GIVEN DATA below:
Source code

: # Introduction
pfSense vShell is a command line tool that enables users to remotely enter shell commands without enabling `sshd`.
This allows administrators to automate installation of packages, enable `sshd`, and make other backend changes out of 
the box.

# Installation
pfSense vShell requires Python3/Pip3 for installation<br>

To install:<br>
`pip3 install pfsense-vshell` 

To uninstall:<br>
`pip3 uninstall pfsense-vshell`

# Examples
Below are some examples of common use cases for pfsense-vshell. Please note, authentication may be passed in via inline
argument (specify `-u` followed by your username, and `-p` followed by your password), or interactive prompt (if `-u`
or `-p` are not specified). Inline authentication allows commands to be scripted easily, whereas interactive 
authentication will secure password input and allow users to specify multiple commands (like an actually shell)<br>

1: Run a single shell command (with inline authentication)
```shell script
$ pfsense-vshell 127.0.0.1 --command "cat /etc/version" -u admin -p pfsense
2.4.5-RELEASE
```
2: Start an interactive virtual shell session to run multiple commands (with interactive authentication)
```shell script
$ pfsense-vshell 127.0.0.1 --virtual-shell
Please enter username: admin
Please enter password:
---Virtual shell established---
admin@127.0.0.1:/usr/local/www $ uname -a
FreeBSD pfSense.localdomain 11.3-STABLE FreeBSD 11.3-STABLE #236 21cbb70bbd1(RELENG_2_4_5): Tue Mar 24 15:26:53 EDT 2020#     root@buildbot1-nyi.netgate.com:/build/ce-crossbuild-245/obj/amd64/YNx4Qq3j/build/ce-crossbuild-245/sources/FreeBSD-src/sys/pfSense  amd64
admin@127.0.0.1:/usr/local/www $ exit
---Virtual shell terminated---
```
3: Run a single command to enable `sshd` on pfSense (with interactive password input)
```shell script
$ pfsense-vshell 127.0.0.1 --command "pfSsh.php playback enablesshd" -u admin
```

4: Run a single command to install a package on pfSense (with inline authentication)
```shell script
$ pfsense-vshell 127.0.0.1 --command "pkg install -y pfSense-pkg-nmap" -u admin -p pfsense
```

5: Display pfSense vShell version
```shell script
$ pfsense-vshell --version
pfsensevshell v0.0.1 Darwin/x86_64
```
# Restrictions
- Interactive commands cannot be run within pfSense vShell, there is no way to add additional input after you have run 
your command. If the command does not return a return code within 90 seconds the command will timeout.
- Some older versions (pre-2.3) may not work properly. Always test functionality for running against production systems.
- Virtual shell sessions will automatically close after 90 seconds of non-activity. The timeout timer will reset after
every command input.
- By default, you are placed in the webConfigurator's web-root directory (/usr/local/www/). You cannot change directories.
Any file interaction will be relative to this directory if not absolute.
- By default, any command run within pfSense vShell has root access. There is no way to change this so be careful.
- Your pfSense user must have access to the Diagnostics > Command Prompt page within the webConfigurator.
End of GIVEN DATA.
GIVEN DATA below:
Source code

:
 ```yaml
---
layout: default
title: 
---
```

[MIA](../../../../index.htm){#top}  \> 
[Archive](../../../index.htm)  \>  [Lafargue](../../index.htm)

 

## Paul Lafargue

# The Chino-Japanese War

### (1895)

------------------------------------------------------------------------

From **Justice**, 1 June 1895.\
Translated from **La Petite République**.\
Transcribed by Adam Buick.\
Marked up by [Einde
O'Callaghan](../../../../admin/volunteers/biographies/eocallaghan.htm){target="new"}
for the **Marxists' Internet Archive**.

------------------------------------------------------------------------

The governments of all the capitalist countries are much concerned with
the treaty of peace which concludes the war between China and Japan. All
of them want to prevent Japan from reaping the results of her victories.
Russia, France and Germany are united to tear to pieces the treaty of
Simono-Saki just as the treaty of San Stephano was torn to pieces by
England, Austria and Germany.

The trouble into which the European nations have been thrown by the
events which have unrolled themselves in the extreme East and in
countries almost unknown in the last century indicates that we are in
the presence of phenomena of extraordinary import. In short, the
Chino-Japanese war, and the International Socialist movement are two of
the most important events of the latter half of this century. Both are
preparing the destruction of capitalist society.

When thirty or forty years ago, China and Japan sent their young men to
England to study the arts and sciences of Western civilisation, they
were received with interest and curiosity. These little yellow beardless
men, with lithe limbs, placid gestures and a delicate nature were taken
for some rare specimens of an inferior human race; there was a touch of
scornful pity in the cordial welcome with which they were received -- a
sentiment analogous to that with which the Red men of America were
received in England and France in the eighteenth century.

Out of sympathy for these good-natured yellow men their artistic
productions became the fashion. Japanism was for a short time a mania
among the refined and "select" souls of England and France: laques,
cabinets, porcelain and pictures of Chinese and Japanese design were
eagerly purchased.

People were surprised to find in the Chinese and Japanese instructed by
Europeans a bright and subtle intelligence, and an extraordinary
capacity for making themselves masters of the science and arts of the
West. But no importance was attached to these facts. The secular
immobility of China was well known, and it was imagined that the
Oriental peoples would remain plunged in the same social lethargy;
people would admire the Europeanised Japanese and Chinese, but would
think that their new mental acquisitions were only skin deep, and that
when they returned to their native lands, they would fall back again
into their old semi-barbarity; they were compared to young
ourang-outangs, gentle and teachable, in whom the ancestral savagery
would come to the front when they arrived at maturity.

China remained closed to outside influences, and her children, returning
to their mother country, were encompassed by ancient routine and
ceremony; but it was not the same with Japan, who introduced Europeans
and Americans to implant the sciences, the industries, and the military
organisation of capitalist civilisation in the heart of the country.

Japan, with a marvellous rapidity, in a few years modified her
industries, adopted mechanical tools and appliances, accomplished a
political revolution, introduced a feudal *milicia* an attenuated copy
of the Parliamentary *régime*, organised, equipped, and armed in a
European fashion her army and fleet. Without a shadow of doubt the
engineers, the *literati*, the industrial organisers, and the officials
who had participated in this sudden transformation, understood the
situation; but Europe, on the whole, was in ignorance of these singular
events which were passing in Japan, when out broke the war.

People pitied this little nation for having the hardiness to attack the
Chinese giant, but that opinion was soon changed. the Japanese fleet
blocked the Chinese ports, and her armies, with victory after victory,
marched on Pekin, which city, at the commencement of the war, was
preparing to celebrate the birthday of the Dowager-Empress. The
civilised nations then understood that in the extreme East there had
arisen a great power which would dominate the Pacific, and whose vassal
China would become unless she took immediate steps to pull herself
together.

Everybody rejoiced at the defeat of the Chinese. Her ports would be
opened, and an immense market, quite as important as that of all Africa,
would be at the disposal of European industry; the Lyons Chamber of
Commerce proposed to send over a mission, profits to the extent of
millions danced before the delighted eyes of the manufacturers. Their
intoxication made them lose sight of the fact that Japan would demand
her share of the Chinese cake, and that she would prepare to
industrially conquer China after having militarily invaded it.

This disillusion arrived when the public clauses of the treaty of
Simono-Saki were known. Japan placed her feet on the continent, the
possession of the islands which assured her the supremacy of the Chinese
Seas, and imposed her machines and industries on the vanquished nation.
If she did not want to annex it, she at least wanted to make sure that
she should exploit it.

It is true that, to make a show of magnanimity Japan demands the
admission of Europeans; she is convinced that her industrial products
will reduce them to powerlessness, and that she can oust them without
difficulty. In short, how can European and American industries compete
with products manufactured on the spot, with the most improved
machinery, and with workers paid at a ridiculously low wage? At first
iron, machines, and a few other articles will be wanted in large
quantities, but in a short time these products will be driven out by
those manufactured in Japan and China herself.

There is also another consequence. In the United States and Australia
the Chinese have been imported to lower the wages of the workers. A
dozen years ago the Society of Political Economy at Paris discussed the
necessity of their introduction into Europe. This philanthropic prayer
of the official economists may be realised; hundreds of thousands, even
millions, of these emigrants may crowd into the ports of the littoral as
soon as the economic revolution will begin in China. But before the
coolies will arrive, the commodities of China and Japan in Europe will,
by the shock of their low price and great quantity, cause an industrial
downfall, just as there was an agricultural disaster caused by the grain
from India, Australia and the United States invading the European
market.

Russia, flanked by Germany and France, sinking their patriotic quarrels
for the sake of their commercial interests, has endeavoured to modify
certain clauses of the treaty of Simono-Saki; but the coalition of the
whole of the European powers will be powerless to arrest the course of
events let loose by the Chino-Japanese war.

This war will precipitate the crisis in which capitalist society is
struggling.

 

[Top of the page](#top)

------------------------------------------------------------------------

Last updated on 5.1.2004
End of GIVEN DATA.
**REQUIRED WORK**
Could you restate word for word the lines above, from the one that contains "people would admire" through the one that contains "to their mother", and no others?

**EXPECTED ANSWER**
people would admire the Europeanised Japanese and Chinese, but would
think that their new mental acquisitions were only skin deep, and that
when they returned to their native lands, they would fall back again
into their old semi-barbarity; they were compared to young
ourang-outangs, gentle and teachable, in whom the ancestral savagery
would come to the front when they arrived at maturity.

China remained closed to outside influences, and her children, returning
to their mother country, were encompassed by ancient routine and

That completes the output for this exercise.